Nem líder-iconoclasta, nem artista revolucionário, nem destruidor anárquico da forma culta da língua; Mário de Andrade foi antes de tudo um homem culto, de múltiplos interesses e um pesquisador de método sério e, por isso, dono de opiniões deliciosamente justas. “A Língua Viva”, publicado pelo Estado de São Paulo em 10 de março de 1940 e reunido em 1972 no “O Empalhador de Passarinhos”, é uma aula de justeza e bom senso a respeito das diferentes vocações da língua culta e popular; de quebra, o texto acaba pondo em panos limpos muitas das polêmicas e dos mitos atribuídos ao mestre de “Os Contos de Belazarte”, aumentados pelos que há muito não pegam mais nas obras originais e que só repetem as opiniões de sempre (pró e contra).

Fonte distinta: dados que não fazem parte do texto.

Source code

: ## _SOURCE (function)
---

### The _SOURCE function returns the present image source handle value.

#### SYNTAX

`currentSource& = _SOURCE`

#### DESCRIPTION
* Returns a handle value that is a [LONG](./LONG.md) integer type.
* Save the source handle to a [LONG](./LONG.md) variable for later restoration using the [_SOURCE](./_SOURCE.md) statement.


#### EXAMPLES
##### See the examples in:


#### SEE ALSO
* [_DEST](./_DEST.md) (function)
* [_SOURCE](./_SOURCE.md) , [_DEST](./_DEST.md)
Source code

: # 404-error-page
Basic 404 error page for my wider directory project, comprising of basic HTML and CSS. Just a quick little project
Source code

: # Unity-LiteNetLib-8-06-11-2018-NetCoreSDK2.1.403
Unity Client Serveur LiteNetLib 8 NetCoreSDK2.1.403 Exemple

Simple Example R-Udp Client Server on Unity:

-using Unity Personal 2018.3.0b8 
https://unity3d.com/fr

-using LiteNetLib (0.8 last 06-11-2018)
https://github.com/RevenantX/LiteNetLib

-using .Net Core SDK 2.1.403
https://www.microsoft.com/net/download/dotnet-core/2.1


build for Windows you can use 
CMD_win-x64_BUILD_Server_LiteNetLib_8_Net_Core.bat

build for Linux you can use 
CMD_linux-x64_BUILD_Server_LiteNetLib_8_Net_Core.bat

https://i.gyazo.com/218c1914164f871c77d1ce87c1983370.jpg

Deixo aqui registrado a transcrição integral do texto como uma homenagem modesta ao artista.
A LÍNGUA VIVA (1940)
A verdade mais verdadeira deste mundo é que o meu último artigo sobre “A linguagem radiofônica”, jamais eu tive intenção de escrever. Sucedeu porém que no ato de lançar sobre o papel, o artigo que vai aqui, saiu outro. Logo depois de uns poucos metros de escritura, meu pensamento descobriu um atalho, quis saber onde que ia parar e deu naquele abismo ousado da linguagem radiofônica, provocada pelas condições sociais do rádio. Paciência. A honestidade, agora, me obriga a divulgar o que tinha a dizer e não foi dito.
No inquérito sobre o “problema do idioma na radiodifusão”, organizado entre as mais credenciadas instituições culturais argentinas pela Diretoria Geral dos Correios e Telégrafos, eu tive a impressão, tanto pelas perguntas como pelas respostas, que a principal realidade do assunto não entrou nas cogitações de ninguém. Não houve uma clara e realista consciência de que a linguagem usada por milhares de pessoas, já por si diferentes uma das outras e ainda por cima diferenciadas por profissões, situação social, etc., é necessariamente um instrumento vivo, em eterno fazer-se, a que qualquer coisa modifica, transforma ou acrescenta. Ainda mais: não se levou exatamente em conta que, dentro dessa língua total, a linguagem culta funciona mais ou menos como uma língua morta, de tendências necessariamente conservadoras que a fixam pelo estudo e a estratificam pelo cultivo da tradição. A linguagem culta funciona bem exatamente como durante muito tempo funcionou o latim, depois de nascerem e se estabilizarem as línguas românicas: era o instrumento oficial e transcendente, grafado no papel, único usado entre as pessoas cultas nos seus trabalhos de erudição. O indivíduo que dentro de casa e na rua falava o castelhano ou o português vivos, escrevia em latim morto o seu livro sobre botânica.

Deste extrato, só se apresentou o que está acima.